→ RECORDS SHOWN
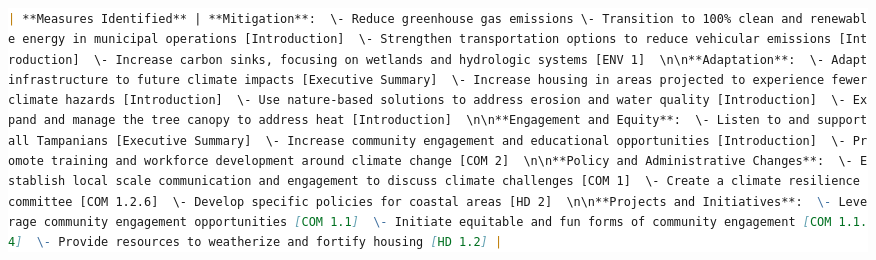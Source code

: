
 ```markdown
| **Measures Identified** | **Mitigation**:  \- Reduce greenhouse gas emissions \- Transition to 100% clean and renewable energy in municipal operations [Introduction]  \- Strengthen transportation options to reduce vehicular emissions [Introduction]  \- Increase carbon sinks, focusing on wetlands and hydrologic systems [ENV 1]  \n\n**Adaptation**:  \- Adapt infrastructure to future climate impacts [Executive Summary]  \- Increase housing in areas projected to experience fewer climate hazards [Introduction]  \- Use nature-based solutions to address erosion and water quality [Introduction]  \- Expand and manage the tree canopy to address heat [Introduction]  \n\n**Engagement and Equity**:  \- Listen to and support all Tampanians [Executive Summary]  \- Increase community engagement and educational opportunities [Introduction]  \- Promote training and workforce development around climate change [COM 2]  \n\n**Policy and Administrative Changes**:  \- Establish local scale communication and engagement to discuss climate challenges [COM 1]  \- Create a climate resilience committee [COM 1.2.6]  \- Develop specific policies for coastal areas [HD 2]  \n\n**Projects and Initiatives**:  \- Leverage community engagement opportunities [COM 1.1]  \- Initiate equitable and fun forms of community engagement [COM 1.1.4]  \- Provide resources to weatherize and fortify housing [HD 1.2] |
```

→ WHAT THE TASK ASKS
Line by line, write out the material exactly, leaving the images out.

→ SOLUTION
Source code

:
 ```markdown
| **Measures Identified** | **Mitigation**:  \- Reduce greenhouse gas emissions \- Transition to 100% clean and renewable energy in municipal operations [Introduction]  \- Strengthen transportation options to reduce vehicular emissions [Introduction]  \- Increase carbon sinks, focusing on wetlands and hydrologic systems [ENV 1]  \n\n**Adaptation**:  \- Adapt infrastructure to future climate impacts [Executive Summary]  \- Increase housing in areas projected to experience fewer climate hazards [Introduction]  \- Use nature-based solutions to address erosion and water quality [Introduction]  \- Expand and manage the tree canopy to address heat [Introduction]  \n\n**Engagement and Equity**:  \- Listen to and support all Tampanians [Executive Summary]  \- Increase community engagement and educational opportunities [Introduction]  \- Promote training and workforce development around climate change [COM 2]  \n\n**Policy and Administrative Changes**:  \- Establish local scale communication and engagement to discuss climate challenges [COM 1]  \- Create a climate resilience committee [COM 1.2.6]  \- Develop specific policies for coastal areas [HD 2]  \n\n**Projects and Initiatives**:  \- Leverage community engagement opportunities [COM 1.1]  \- Initiate equitable and fun forms of community engagement [COM 1.1.4]  \- Provide resources to weatherize and fortify housing [HD 1.2] |
```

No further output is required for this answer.